Шрифт:
Интервал:
Закладка:
Я вдруг поймал себя на мысли, что ужасно разозлился на Киру, до того, что руки затряслись – со мной еще никогда такого не бывало. Выплясывал тут перед ней, создавал себе неудобства, а ради чего? Помню, однажды полчаса высидел на балконе – было начало марта и очень холодно, – подслушивал разговор с ее воздыхателем (речь шла о том, что она до сих пор не может забыть своего Алексея, страдает и ждет). Зачем, спрашивается? Какое мне до них до всех дело? Так разозлился я вдруг на нее, что просто возненавидел. Кажется, убил бы, если бы она подвернулась под руку. А ведь я никого никогда не ненавидел.
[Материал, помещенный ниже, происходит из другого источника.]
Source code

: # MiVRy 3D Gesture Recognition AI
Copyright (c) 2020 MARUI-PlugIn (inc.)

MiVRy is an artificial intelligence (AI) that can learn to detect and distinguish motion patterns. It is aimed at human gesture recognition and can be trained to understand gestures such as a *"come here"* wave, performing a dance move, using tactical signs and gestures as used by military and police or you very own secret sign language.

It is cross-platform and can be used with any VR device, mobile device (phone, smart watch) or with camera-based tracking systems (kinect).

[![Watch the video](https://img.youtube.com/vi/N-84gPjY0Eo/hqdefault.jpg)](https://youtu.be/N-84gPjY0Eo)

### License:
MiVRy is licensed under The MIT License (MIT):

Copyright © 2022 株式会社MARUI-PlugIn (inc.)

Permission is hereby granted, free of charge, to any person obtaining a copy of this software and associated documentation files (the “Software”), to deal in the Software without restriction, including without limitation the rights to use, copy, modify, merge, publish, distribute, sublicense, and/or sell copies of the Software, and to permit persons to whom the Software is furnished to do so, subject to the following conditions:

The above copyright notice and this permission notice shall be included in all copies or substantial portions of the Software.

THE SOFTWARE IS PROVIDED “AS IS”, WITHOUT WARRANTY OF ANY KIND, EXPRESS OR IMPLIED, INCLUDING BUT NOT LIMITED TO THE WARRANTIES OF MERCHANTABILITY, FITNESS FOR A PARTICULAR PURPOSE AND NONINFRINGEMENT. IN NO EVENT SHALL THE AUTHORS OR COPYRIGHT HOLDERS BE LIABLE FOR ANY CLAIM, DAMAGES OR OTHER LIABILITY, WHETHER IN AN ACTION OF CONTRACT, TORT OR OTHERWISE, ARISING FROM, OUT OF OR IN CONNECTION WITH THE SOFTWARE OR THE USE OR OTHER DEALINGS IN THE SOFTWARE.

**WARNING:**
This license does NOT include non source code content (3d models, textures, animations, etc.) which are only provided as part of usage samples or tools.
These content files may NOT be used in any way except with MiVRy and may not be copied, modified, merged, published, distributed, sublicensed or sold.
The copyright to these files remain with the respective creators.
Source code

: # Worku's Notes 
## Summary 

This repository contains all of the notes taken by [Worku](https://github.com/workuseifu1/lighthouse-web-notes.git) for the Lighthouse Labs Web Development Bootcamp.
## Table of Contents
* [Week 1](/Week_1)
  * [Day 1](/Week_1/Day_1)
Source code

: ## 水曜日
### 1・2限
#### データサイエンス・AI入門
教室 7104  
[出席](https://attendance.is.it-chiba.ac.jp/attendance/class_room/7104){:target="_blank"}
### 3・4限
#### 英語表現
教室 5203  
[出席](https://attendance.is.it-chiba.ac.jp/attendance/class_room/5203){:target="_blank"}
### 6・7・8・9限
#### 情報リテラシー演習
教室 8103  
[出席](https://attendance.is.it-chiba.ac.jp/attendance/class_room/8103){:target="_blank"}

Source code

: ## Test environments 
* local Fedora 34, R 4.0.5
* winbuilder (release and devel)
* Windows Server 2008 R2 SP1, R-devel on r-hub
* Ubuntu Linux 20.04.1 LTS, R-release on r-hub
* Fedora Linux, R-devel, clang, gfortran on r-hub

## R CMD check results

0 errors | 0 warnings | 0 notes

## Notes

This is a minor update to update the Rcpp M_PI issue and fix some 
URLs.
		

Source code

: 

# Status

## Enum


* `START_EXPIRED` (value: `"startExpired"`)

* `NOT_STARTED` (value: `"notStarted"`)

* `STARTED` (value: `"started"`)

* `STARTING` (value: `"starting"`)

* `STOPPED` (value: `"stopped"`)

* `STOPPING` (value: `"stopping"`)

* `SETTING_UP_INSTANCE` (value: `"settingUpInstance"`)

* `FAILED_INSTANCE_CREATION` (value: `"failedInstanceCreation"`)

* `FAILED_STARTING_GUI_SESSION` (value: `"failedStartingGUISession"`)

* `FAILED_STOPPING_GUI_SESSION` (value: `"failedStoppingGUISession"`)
Не способен был ни любить, ни ненавидеть, а тут… И солнце жарит, не укрыться от него. Глаза слезятся, голова раскалывается, злоба душит, самая настоящая злоба.
В этот-то самый момент, когда я так взвинтился, что от злости готов был на стенку лезть, и пришел ко мне Петя, племянник жены. Вот кого я всегда откровенно не любил. Не ненавидел, нет – ненавидеть я был не способен, но очень не любил. Пустейший, ничтожнейший молодой человек, но самомнения на десятерых хватит. С ним я не виделся года полтора, если не больше, во всяком случае, сюда он ни разу не приходил. Я пожалел, что открыл дверь, когда обнаружил его у себя на пороге. Наглая, самодовольная улыбка, дергающаяся походка, кепка вызывающе красного цвета козырьком назад на пустой голове, челюсти ходят, перекатывает что-то во рту – то ли жвачку, то ли леденец. Меня аж затошнило от отвращения. А он нахально так, без приглашения, прошел в комнату и даже разуться не удосужился. Уселся в кресло, ноги на журнальный столик положил – свинья свиньей.
– Мне, – говорит, – дядечка, деньги нужны, рубликов семьсот отстегните по-родственному, мать в санатории, вернется через две недели, а мне жить на что-то надо, так что не жмотьтесь, не дайте племяннику пропасть. – Смотрит на меня, улыбается, и хоть бы капля стыда или неловкости!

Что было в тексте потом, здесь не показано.